**About this exercise**
Begin at the line containing "Datta aka pupperemeritus</h1>" in the data below and go on through the line containing "Mans Sky*, and", repeating each line exactly; include both ends and no other line.

**Dataset content**
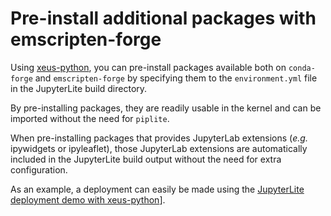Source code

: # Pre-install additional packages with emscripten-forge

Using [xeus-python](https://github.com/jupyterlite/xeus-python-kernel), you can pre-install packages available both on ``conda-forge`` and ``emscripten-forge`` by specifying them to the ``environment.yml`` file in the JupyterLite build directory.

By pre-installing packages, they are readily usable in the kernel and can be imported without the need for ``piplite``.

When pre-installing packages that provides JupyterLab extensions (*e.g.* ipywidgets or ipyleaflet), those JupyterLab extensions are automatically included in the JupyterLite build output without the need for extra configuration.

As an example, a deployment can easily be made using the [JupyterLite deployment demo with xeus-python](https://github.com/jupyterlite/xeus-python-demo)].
...
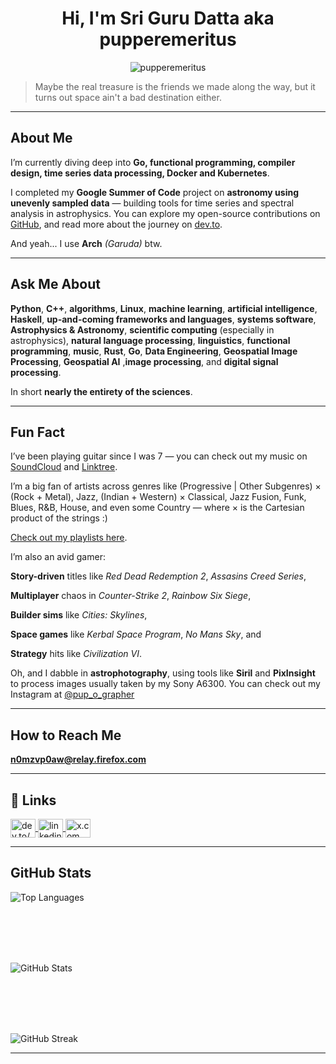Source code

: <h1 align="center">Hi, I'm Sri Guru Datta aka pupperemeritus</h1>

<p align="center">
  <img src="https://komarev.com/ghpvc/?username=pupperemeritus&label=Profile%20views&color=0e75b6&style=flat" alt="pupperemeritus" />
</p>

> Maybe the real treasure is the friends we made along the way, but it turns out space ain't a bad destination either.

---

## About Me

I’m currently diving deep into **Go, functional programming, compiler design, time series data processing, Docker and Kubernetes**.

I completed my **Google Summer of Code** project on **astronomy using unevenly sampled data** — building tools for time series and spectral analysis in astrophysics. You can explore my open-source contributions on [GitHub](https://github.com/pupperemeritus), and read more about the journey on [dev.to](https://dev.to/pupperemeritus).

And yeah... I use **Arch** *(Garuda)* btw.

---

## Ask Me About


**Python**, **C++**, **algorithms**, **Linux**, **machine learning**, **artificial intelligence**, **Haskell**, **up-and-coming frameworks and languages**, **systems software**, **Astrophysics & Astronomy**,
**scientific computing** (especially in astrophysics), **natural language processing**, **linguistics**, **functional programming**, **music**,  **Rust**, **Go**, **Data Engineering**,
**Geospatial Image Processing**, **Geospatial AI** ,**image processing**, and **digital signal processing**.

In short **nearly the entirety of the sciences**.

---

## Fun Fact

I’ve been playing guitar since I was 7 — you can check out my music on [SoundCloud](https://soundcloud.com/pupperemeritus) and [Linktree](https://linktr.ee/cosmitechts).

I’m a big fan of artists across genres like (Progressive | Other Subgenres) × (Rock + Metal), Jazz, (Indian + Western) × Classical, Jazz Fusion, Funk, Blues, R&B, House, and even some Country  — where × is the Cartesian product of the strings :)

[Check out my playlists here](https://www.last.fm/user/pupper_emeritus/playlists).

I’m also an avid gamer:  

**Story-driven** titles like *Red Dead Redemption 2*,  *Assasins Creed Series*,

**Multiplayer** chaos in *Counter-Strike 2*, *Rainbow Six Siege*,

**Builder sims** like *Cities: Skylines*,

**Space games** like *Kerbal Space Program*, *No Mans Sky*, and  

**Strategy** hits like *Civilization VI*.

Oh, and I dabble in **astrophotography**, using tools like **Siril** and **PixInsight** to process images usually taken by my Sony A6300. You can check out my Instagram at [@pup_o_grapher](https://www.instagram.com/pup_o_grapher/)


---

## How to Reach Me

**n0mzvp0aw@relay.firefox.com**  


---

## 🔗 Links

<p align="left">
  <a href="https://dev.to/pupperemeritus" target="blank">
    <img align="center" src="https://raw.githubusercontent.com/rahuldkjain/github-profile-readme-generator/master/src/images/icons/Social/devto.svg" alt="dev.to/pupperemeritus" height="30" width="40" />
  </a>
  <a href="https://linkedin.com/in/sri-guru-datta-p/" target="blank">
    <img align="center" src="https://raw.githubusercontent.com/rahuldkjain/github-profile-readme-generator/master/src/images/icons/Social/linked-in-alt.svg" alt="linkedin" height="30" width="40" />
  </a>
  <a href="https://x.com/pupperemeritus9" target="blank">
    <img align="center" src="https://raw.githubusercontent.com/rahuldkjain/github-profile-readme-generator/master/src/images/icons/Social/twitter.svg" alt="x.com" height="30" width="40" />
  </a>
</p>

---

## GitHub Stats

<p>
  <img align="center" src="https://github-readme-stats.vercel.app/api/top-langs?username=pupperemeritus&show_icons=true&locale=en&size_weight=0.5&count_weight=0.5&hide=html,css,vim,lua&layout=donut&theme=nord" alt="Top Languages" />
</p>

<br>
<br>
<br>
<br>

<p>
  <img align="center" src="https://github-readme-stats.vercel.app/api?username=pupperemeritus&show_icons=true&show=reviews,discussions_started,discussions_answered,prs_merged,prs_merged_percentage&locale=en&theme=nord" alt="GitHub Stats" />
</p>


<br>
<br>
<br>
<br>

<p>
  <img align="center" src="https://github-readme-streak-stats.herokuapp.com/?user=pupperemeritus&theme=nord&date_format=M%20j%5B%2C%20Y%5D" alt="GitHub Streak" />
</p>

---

**Exercise output**
: <h1 align="center">Hi, I'm Sri Guru Datta aka pupperemeritus</h1>

<p align="center">
  <img src="https://komarev.com/ghpvc/?username=pupperemeritus&label=Profile%20views&color=0e75b6&style=flat" alt="pupperemeritus" />
</p>

> Maybe the real treasure is the friends we made along the way, but it turns out space ain't a bad destination either.

---

## About Me

I’m currently diving deep into **Go, functional programming, compiler design, time series data processing, Docker and Kubernetes**.

I completed my **Google Summer of Code** project on **astronomy using unevenly sampled data** — building tools for time series and spectral analysis in astrophysics. You can explore my open-source contributions on [GitHub](https://github.com/pupperemeritus), and read more about the journey on [dev.to](https://dev.to/pupperemeritus).

And yeah... I use **Arch** *(Garuda)* btw.

---

## Ask Me About


**Python**, **C++**, **algorithms**, **Linux**, **machine learning**, **artificial intelligence**, **Haskell**, **up-and-coming frameworks and languages**, **systems software**, **Astrophysics & Astronomy**,
**scientific computing** (especially in astrophysics), **natural language processing**, **linguistics**, **functional programming**, **music**,  **Rust**, **Go**, **Data Engineering**,
**Geospatial Image Processing**, **Geospatial AI** ,**image processing**, and **digital signal processing**.

In short **nearly the entirety of the sciences**.

---

## Fun Fact

I’ve been playing guitar since I was 7 — you can check out my music on [SoundCloud](https://soundcloud.com/pupperemeritus) and [Linktree](https://linktr.ee/cosmitechts).

I’m a big fan of artists across genres like (Progressive | Other Subgenres) × (Rock + Metal), Jazz, (Indian + Western) × Classical, Jazz Fusion, Funk, Blues, R&B, House, and even some Country  — where × is the Cartesian product of the strings :)

[Check out my playlists here](https://www.last.fm/user/pupper_emeritus/playlists).

I’m also an avid gamer:  

**Story-driven** titles like *Red Dead Redemption 2*,  *Assasins Creed Series*,

**Multiplayer** chaos in *Counter-Strike 2*, *Rainbow Six Siege*,

**Builder sims** like *Cities: Skylines*,

**Space games** like *Kerbal Space Program*, *No Mans Sky*, and  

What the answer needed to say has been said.